Prosecutors announced Tuesday there isn’t sufficient evidence to bring hate crime charges against former University of Hartford student Brianna Brochu, who is accused of harassing her Black roommate by smearing bodily fluids on her backpack, among other things.
Now, Brochu is looking for a fresh start. The Hartford Courant reported that the 18-year-old has applied for a special form of probation that could allow her to avoid a criminal record altogether. Under the terms of what’s called “accelerated rehabilitation,” the charges against Brochu could be dropped after a period of probation so long as she sticks to the conditions set by the court.
A hearing to review her application for AR is scheduled for March 12, according to the newspaper.
Brochu was expelled from the Hartford university last fall after details of her alleged assault against her roommate, Chennel “Jazzy” Rowe, were exposed. She later admitted to authorities that she lashed out at Rowe, as the two didn’t get along. She revealed she’d licked her roommates’ plates and silverware, rubbed blood from a used tampon on her book bag and mixed lotion with other things from Rowe’s desk.
After careful review reports provided by West Hartford Police and University of Hartford Safety Officers, city State’s Attorney Gail P. Hardy said there was no evidence to support bringing a hate crime charge against Brochu.
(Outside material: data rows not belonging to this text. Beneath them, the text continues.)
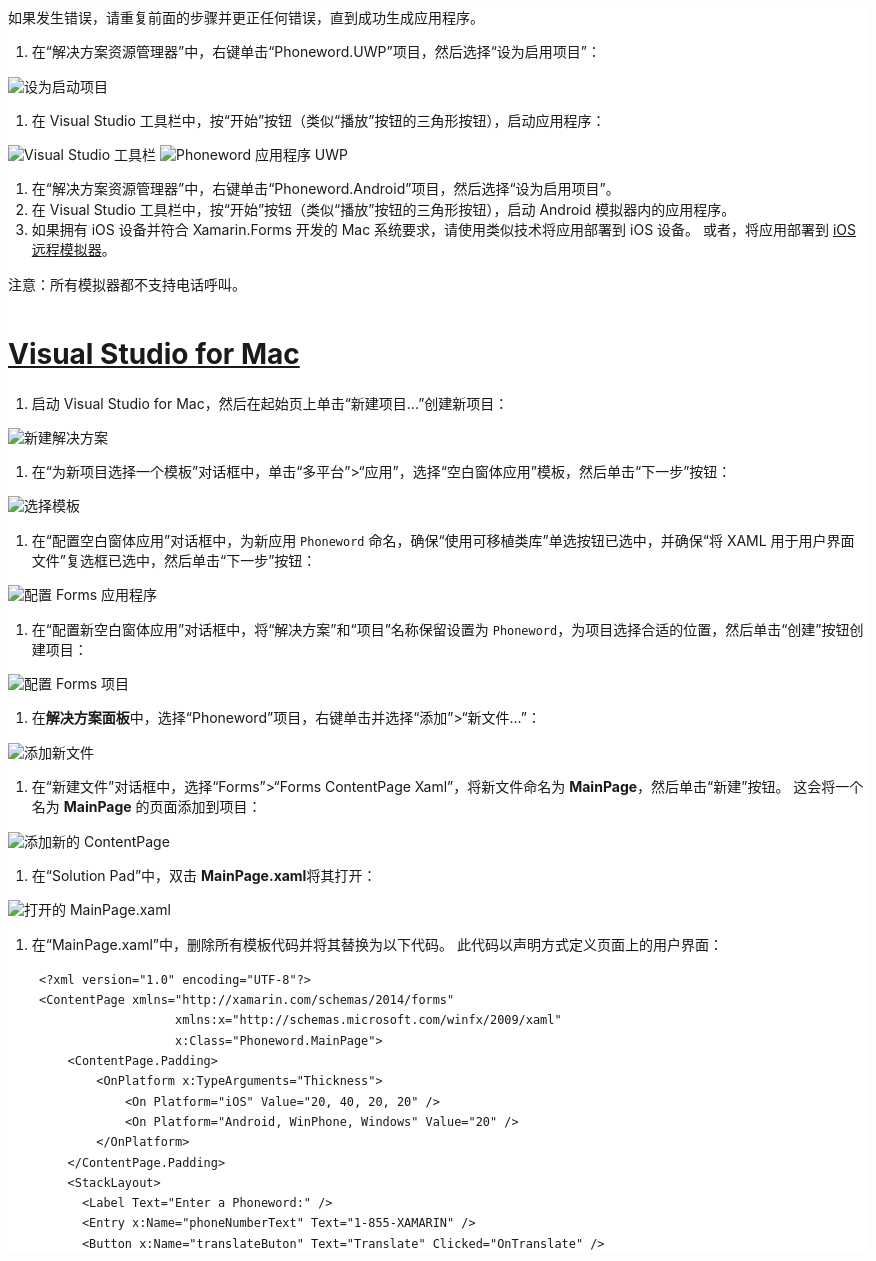   如果发生错误，请重复前面的步骤并更正任何错误，直到成功生成应用程序。

1. 在“解决方案资源管理器”中，右键单击“Phoneword.UWP”项目，然后选择“设为启用项目”：

  ![](quickstart-images/vs/uwp-set-as-startup-project.png "设为启动项目")

1. 在 Visual Studio 工具栏中，按“开始”按钮（类似“播放”按钮的三角形按钮），启动应用程序：

  ![](quickstart-images/vs/start.png "Visual Studio 工具栏")
  ![](quickstart-images/vs/phone-result-uwp.png "Phoneword 应用程序 UWP")

1. 在“解决方案资源管理器”中，右键单击“Phoneword.Android”项目，然后选择“设为启用项目”。
1. 在 Visual Studio 工具栏中，按“开始”按钮（类似“播放”按钮的三角形按钮），启动 Android 模拟器内的应用程序。
1. 如果拥有 iOS 设备并符合 Xamarin.Forms 开发的 Mac 系统要求，请使用类似技术将应用部署到 iOS 设备。 或者，将应用部署到 [iOS 远程模拟器](~/tools/ios-simulator.md)。

  注意：所有模拟器都不支持电话呼叫。

# <a name="visual-studio-for-mactabvsmac"></a>[Visual Studio for Mac](#tab/vsmac)

1. 启动 Visual Studio for Mac，然后在起始页上单击“新建项目...”创建新项目：

  ![](quickstart-images/xs/new-solution.png "新建解决方案")

1. 在“为新项目选择一个模板”对话框中，单击“多平台”>“应用”，选择“空白窗体应用”模板，然后单击“下一步”按钮：

  ![](quickstart-images/xs/choose-template.png "选择模板")

1. 在“配置空白窗体应用”对话框中，为新应用 `Phoneword` 命名，确保“使用可移植类库”单选按钮已选中，并确保“将 XAML 用于用户界面文件”复选框已选中，然后单击“下一步”按钮：

  ![](quickstart-images/xs/configure-app.png "配置 Forms 应用程序")

1. 在“配置新空白窗体应用”对话框中，将“解决方案”和“项目”名称保留设置为 `Phoneword`，为项目选择合适的位置，然后单击“创建”按钮创建项目：

  ![](quickstart-images/xs/configure-project.png "配置 Forms 项目")

1. 在**解决方案面板**中，选择“Phoneword”项目，右键单击并选择“添加”>“新文件...”：

  ![](quickstart-images/xs/add-new-file.png "添加新文件")

1. 在“新建文件”对话框中，选择“Forms”>“Forms ContentPage Xaml”，将新文件命名为 **MainPage**，然后单击“新建”按钮。 这会将一个名为 **MainPage** 的页面添加到项目：

  ![](quickstart-images/xs/add-mainpage-class.png "添加新的 ContentPage")

1. 在“Solution Pad”中，双击 **MainPage.xaml**将其打开：

  ![](quickstart-images/xs/open-mainpage-xaml.png "打开的 MainPage.xaml")

1. 在“MainPage.xaml”中，删除所有模板代码并将其替换为以下代码。 此代码以声明方式定义页面上的用户界面：

        <?xml version="1.0" encoding="UTF-8"?>
        <ContentPage xmlns="http://xamarin.com/schemas/2014/forms"
                           xmlns:x="http://schemas.microsoft.com/winfx/2009/xaml"
                           x:Class="Phoneword.MainPage">
            <ContentPage.Padding>
                <OnPlatform x:TypeArguments="Thickness">
                    <On Platform="iOS" Value="20, 40, 20, 20" />
                    <On Platform="Android, WinPhone, Windows" Value="20" />
                </OnPlatform>
            </ContentPage.Padding>
            <StackLayout>
              <Label Text="Enter a Phoneword:" />
              <Entry x:Name="phoneNumberText" Text="1-855-XAMARIN" />
              <Button x:Name="translateButon" Text="Translate" Clicked="OnTranslate" />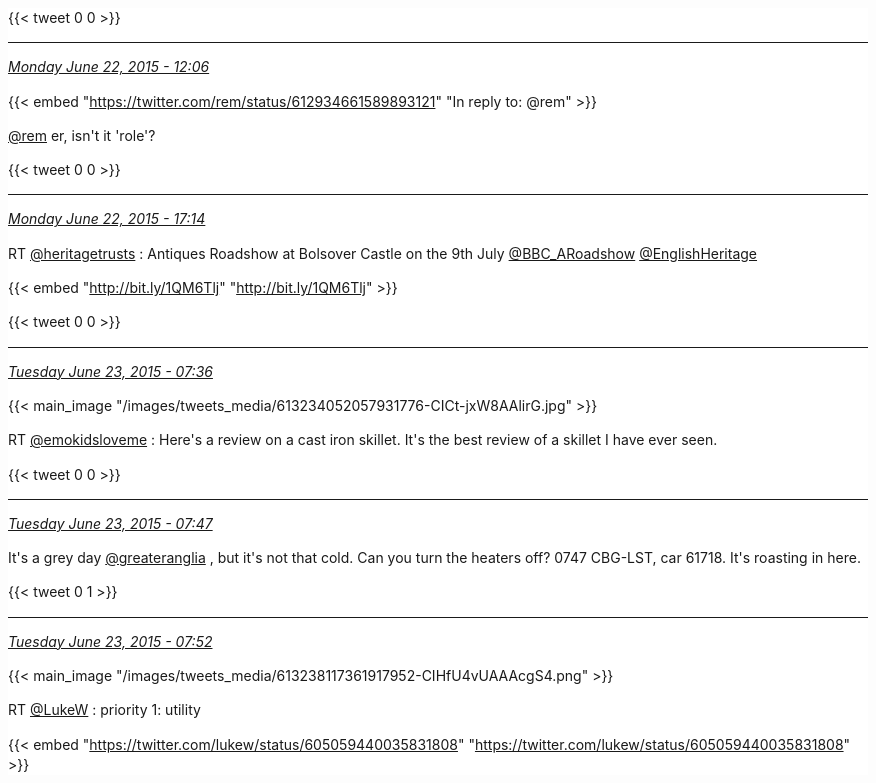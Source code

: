 {{< tweet 0 0 >}}

---

<p><a id="612939770159845376" href="#612939770159845376"><em title="2015-06-22T12:06:43.000+01:00">Monday June 22, 2015 - 12:06</em></a></p>
      
{{< embed "https://twitter.com/rem/status/612934661589893121" "In reply to: @rem" >}}


[@rem](https://twitter.com/@rem)  er, isn't  it 'role'?

{{< tweet 0 0 >}}

---

<p><a id="613017275092889600" href="#613017275092889600"><em title="2015-06-22T17:14:42.000+01:00">Monday June 22, 2015 - 17:14</em></a></p>
      
RT [@heritagetrusts](https://twitter.com/@heritagetrusts) : Antiques Roadshow at Bolsover Castle on the 9th July  [@BBC_ARoadshow](https://twitter.com/@BBC_ARoadshow)  [@EnglishHeritage](https://twitter.com/@EnglishHeritage)  

{{< embed "http://bit.ly/1QM6Tlj" "http://bit.ly/1QM6Tlj" >}}


{{< tweet 0 0 >}}

---

<p><a id="613234052057931776" href="#613234052057931776"><em title="2015-06-23T07:36:06.000+01:00">Tuesday June 23, 2015 - 07:36</em></a></p>
      {{< main_image "/images/tweets_media/613234052057931776-CICt-jxW8AAlirG.jpg" >}}
          
          
RT [@emokidsloveme](https://twitter.com/@emokidsloveme) : Here's a review on a cast iron skillet.  It's the best review of a skillet I have ever seen. 

{{< tweet 0 0 >}}

---

<p><a id="613236941543329792" href="#613236941543329792"><em title="2015-06-23T07:47:34.000+01:00">Tuesday June 23, 2015 - 07:47</em></a></p>
      
It's a grey day [@greateranglia](https://twitter.com/@greateranglia) , but it's not that cold. Can you turn the heaters off? 0747 CBG-LST, car 61718. It's roasting in here.

{{< tweet 0 1 >}}

---

<p><a id="613238117361917952" href="#613238117361917952"><em title="2015-06-23T07:52:15.000+01:00">Tuesday June 23, 2015 - 07:52</em></a></p>
      {{< main_image "/images/tweets_media/613238117361917952-CIHfU4vUAAAcgS4.png" >}}
          
          
RT [@LukeW](https://twitter.com/@LukeW) : priority 1: utility

 

{{< embed "https://twitter.com/lukew/status/605059440035831808" "https://twitter.com/lukew/status/605059440035831808" >}}
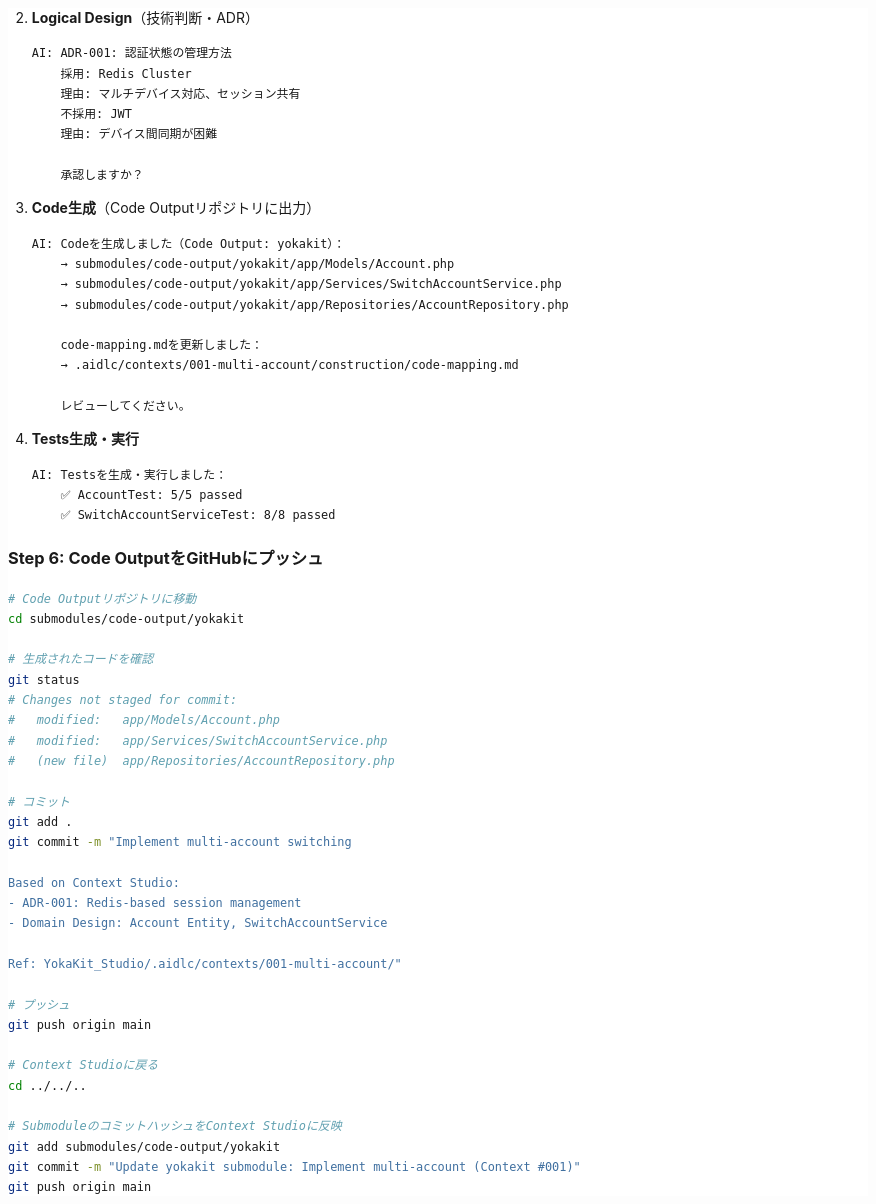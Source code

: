 2. **Logical Design**（技術判断・ADR）
   ```
   AI: ADR-001: 認証状態の管理方法
       採用: Redis Cluster
       理由: マルチデバイス対応、セッション共有
       不採用: JWT
       理由: デバイス間同期が困難
       
       承認しますか？
   ```

3. **Code生成**（Code Outputリポジトリに出力）
   ```
   AI: Codeを生成しました（Code Output: yokakit）：
       → submodules/code-output/yokakit/app/Models/Account.php
       → submodules/code-output/yokakit/app/Services/SwitchAccountService.php
       → submodules/code-output/yokakit/app/Repositories/AccountRepository.php
       
       code-mapping.mdを更新しました：
       → .aidlc/contexts/001-multi-account/construction/code-mapping.md
       
       レビューしてください。
   ```

4. **Tests生成・実行**
   ```
   AI: Testsを生成・実行しました：
       ✅ AccountTest: 5/5 passed
       ✅ SwitchAccountServiceTest: 8/8 passed
   ```

### Step 6: Code OutputをGitHubにプッシュ

```bash
# Code Outputリポジトリに移動
cd submodules/code-output/yokakit

# 生成されたコードを確認
git status
# Changes not staged for commit:
#   modified:   app/Models/Account.php
#   modified:   app/Services/SwitchAccountService.php
#   (new file)  app/Repositories/AccountRepository.php

# コミット
git add .
git commit -m "Implement multi-account switching

Based on Context Studio:
- ADR-001: Redis-based session management
- Domain Design: Account Entity, SwitchAccountService

Ref: YokaKit_Studio/.aidlc/contexts/001-multi-account/"

# プッシュ
git push origin main

# Context Studioに戻る
cd ../../..

# SubmoduleのコミットハッシュをContext Studioに反映
git add submodules/code-output/yokakit
git commit -m "Update yokakit submodule: Implement multi-account (Context #001)"
git push origin main
```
“We don’t have evidence to support that the conduct that Brianna Brochu engaged in was committed to intimidate or harass Miss Rowe because of her perceived race or ethnicity,” Hardy told the Associated Press.
The Hartford police charged the ousted student with breach of peace and criminal mischief, which Brochu has pleaded not guilty to, according to the newspaper.
Hardy’s refusal to bring hate crime charges against Brochu, didn’t sit well with many in the Black community, however. Scot X. Esdaile, president of the Connecticut chapter of the NAACP, expressed disappointment at the prosecutor’s decision but said he plans to ask the legislature’s Black and Puerto Rican caucus to hold a hearing on the matter.
“The (state’s attorney’s) office has to be accountable to the people,” Esdaile said.